The first person you've got to trust is yourself. You need to learn to go with your gut right from the start and out of the gate. Trust yourself or you're not going to succeed.
This is not just something that applies to me. Dan Sobotincic, NextStage Global's CEO, calls it his "spider sense". One of my other mentors calls it "that funny tingling in my toes". I've heard Lee Iacocca, Jack Welch, Steve Jobs, Michael Dell and others speak of the same thing. This isn't something that only appears in business. Generals throughout history have described this "sixth" sense.

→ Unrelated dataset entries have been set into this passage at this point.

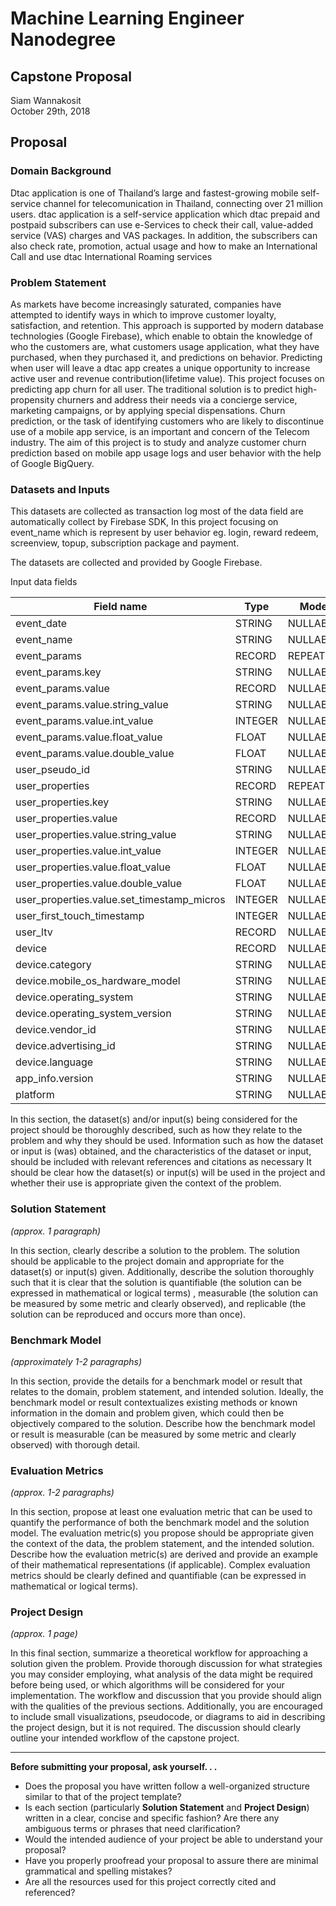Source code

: # Machine Learning Engineer Nanodegree
## Capstone Proposal
Siam Wannakosit  
October 29th, 2018

## Proposal

### Domain Background

Dtac application is one of Thailand’s large and fastest-growing mobile self-service channel for telecomunication in Thailand, connecting over 21 million users. dtac application is a self-service application which dtac prepaid and postpaid subscribers can use e-Services to check their call, value-added service (VAS) charges and VAS packages. In addition, the subscribers can also check rate, promotion, actual usage and how to make an International Call and use dtac International Roaming services 

### Problem Statement

As markets have become increasingly saturated, companies have attempted to identify ways in which to improve customer loyalty, satisfaction, and retention. This approach is supported by modern database technologies (Google Firebase), which enable to obtain the knowledge of who the customers are, what customers usage application, what they have purchased, when they purchased it, and predictions on behavior. Predicting when user will leave a dtac app creates a unique opportunity to increase active user and revenue contribution(lifetime value). This project focuses on predicting app churn for all user.  The traditional solution is to predict high-propensity churners and address their needs via a concierge service, marketing campaigns, or by applying special dispensations. Churn prediction, or the task of identifying customers who are likely to discontinue use of a mobile app service, is an important and concern of the Telecom industry.
The aim of this project is to study and analyze customer churn prediction based on mobile app usage logs and user behavior with the help of Google BigQuery.

### Datasets and Inputs

This datasets are collected as transaction log most of the data field are automatically collect by Firebase SDK, In this project focusing on event_name which is represent by user behavior eg. login, reward redeem, screenview, topup, subscription package and payment.

The datasets are collected and provided by Google Firebase.

Input data fields

| Field name                                  | Type    | Mode     |
|---------------------------------------------|---------|----------|
| event_date                                  | STRING  | NULLABLE |
| event_name                                  | STRING  | NULLABLE |
| event_params                                | RECORD  | REPEATED |
| event_params.key                            | STRING  | NULLABLE |
| event_params.value                          | RECORD  | NULLABLE |
| event_params.value.string_value             | STRING  | NULLABLE |
| event_params.value.int_value                | INTEGER | NULLABLE |
| event_params.value.float_value              | FLOAT   | NULLABLE |
| event_params.value.double_value             | FLOAT   | NULLABLE |
| user_pseudo_id                              | STRING  | NULLABLE |
| user_properties                             | RECORD  | REPEATED |
| user_properties.key                         | STRING  | NULLABLE |
| user_properties.value                       | RECORD  | NULLABLE |
| user_properties.value.string_value          | STRING  | NULLABLE |
| user_properties.value.int_value             | INTEGER | NULLABLE |
| user_properties.value.float_value           | FLOAT   | NULLABLE |
| user_properties.value.double_value          | FLOAT   | NULLABLE |
| user_properties.value.set_timestamp_micros  | INTEGER | NULLABLE |
| user_first_touch_timestamp                  | INTEGER | NULLABLE |
| user_ltv                                    | RECORD  | NULLABLE |
| device                                      | RECORD  | NULLABLE |
| device.category                             | STRING  | NULLABLE |
| device.mobile_os_hardware_model             | STRING  | NULLABLE |
| device.operating_system                     | STRING  | NULLABLE |
| device.operating_system_version             | STRING  | NULLABLE |
| device.vendor_id                            | STRING  | NULLABLE |
| device.advertising_id                       | STRING  | NULLABLE |
| device.language                             | STRING  | NULLABLE |
| app_info.version                            | STRING  | NULLABLE |
| platform                                    | STRING  | NULLABLE |




In this section, the dataset(s) and/or input(s) being considered for the project should be thoroughly described, such as how they relate to the problem and why they should be used. Information such as how the dataset or input is (was) obtained, and the characteristics of the dataset or input, should be included with relevant references and citations as necessary It should be clear how the dataset(s) or input(s) will be used in the project and whether their use is appropriate given the context of the problem.

### Solution Statement
_(approx. 1 paragraph)_

In this section, clearly describe a solution to the problem. The solution should be applicable to the project domain and appropriate for the dataset(s) or input(s) given. Additionally, describe the solution thoroughly such that it is clear that the solution is quantifiable (the solution can be expressed in mathematical or logical terms) , measurable (the solution can be measured by some metric and clearly observed), and replicable (the solution can be reproduced and occurs more than once).

### Benchmark Model
_(approximately 1-2 paragraphs)_

In this section, provide the details for a benchmark model or result that relates to the domain, problem statement, and intended solution. Ideally, the benchmark model or result contextualizes existing methods or known information in the domain and problem given, which could then be objectively compared to the solution. Describe how the benchmark model or result is measurable (can be measured by some metric and clearly observed) with thorough detail.

### Evaluation Metrics
_(approx. 1-2 paragraphs)_

In this section, propose at least one evaluation metric that can be used to quantify the performance of both the benchmark model and the solution model. The evaluation metric(s) you propose should be appropriate given the context of the data, the problem statement, and the intended solution. Describe how the evaluation metric(s) are derived and provide an example of their mathematical representations (if applicable). Complex evaluation metrics should be clearly defined and quantifiable (can be expressed in mathematical or logical terms).

### Project Design
_(approx. 1 page)_

In this final section, summarize a theoretical workflow for approaching a solution given the problem. Provide thorough discussion for what strategies you may consider employing, what analysis of the data might be required before being used, or which algorithms will be considered for your implementation. The workflow and discussion that you provide should align with the qualities of the previous sections. Additionally, you are encouraged to include small visualizations, pseudocode, or diagrams to aid in describing the project design, but it is not required. The discussion should clearly outline your intended workflow of the capstone project.

-----------

**Before submitting your proposal, ask yourself. . .**

- Does the proposal you have written follow a well-organized structure similar to that of the project template?
- Is each section (particularly **Solution Statement** and **Project Design**) written in a clear, concise and specific fashion? Are there any ambiguous terms or phrases that need clarification?
- Would the intended audience of your project be able to understand your proposal?
- Have you properly proofread your proposal to assure there are minimal grammatical and spelling mistakes?
- Are all the resources used for this project correctly cited and referenced?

Is this sixth sense always accurate? History demonstrates that sometimes it is fallible, but even then the evidence is illusory at best. Neuro- and cognitive-science have this sixth sense falling into the category of intuition. The concept of intuition is studied as everything from an energy flow to a kind of non-conscious mathematical savantness. Business studies often view intuition as a form of knowledge management. Elements of NextStage's research go into "expert intuition" points me towards two possibilities and not in an "either-or" configuration but in a "both-and" metaphor.
- The ability to non-consciously access accumulated knowledge via non-directed memory access.
- The ability to both access and accept information from a non-obvious knowledge source.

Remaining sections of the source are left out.